During the event, the Salt Lake County Library, Operation Warm, Salt Lake County, MolinaCares, the Sorenson Legacy Foundation, Utah Food Bank and the Nora Roberts Foundation expected to donate 1,000 pairs of shoes, 1,000 books and 1,000 bagged lunches to families.
“I think it's great for the community, just having the opportunity to get shoes for kids,” Berry said, explaining that she is a part of the PTA and substitutes in the school district.
“So seeing the kids without shoes, they’ll be playing with the flap on their shoe, and they’ll be like, ‘I need more duct tape.’ And I'm like: ‘You need a new pair of shoes.’ ... It’s a great help to my family, but to others, too, especially with the economy right now,” Berry said.
Trish Hull, library manager at Kearns, said organizers wanted to specifically help children in Kearns. They spread the word about the event through elementary schools and preschools.
“We do Kids Cafe (a federal daily children's lunch program) every day, and we get a good turnout of kids who need food. A lot of the Kearns families, it's a strong community and they're great families, but the pandemic did hurt everybody,” Hull said, noting that items like shoes are often the "last thing" a family buys after needing to pay for rent and other necessities.
“So it's kind of nice for these kids to get a new pair of shoes maybe that will last for school,” Hull said.
By holding the event at the library, organizers also hope to help instill a love of books in the community's youth.
“We definitely want kids to like libraries, and right now it’s good because summer reading has just started, and summer reading is a really important program for us,” Hull said, adding that studies show that kids who read during the summer experience less “summer slide” in learning loss.
Krystal Garcia picked up a book, a bagged lunch and a size 2 pair of shoes for her son, “Because next year when school starts, that's what he'll use,” she said.

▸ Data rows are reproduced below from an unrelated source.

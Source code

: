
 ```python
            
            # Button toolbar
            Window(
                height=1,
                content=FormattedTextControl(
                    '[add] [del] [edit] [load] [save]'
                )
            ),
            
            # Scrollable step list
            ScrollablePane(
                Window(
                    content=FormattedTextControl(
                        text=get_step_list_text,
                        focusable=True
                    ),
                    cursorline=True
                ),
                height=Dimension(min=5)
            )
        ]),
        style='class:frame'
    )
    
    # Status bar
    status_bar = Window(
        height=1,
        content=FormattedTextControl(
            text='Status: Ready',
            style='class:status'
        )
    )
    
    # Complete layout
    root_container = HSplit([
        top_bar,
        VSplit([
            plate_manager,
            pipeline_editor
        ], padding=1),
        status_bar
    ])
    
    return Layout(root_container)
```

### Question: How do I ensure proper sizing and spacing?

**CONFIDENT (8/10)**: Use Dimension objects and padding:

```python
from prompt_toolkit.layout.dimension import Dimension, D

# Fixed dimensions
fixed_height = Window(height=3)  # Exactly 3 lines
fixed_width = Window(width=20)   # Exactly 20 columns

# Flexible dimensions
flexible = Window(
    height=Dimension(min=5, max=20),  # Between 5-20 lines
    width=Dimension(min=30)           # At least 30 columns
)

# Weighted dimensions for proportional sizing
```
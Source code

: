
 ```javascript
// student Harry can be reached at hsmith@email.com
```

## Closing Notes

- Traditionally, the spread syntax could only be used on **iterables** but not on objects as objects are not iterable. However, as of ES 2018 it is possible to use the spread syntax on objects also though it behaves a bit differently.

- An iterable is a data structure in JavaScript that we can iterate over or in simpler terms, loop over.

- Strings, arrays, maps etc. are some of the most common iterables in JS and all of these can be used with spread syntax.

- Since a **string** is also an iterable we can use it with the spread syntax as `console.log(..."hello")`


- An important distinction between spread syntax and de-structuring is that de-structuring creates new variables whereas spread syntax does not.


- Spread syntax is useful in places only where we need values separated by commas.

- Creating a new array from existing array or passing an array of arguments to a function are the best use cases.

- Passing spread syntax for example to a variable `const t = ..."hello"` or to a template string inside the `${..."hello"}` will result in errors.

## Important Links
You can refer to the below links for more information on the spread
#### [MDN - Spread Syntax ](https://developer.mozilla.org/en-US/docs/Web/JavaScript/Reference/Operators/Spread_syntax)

“It's super helpful because I didn't actually even know about it, but the teacher actually reached out and they were like, ‘Hey, this is something that they're offering.’ And I think that with so many people right now and everything going on, it's hard for even basic needs,” the mom said.
Evan Cjar, 3, got a book and new pair of sneakers along with his older brother. He showed off his new pair of bright red shoes.
“It's nice, it's very nice for the kids to get some new shoes,” said John Cjar, Evan's dad.
Marisel Arellano, another mom with her kids in tow, explained: “They're excited.”
Her daughter, 14-year-old Carolina Gomez, said she got an Aladdin book.
“It's wonderful that they all get a new pair of shoes and a book to read and a little snack to eat while they're here. They had a lot of fun,” Arellano said.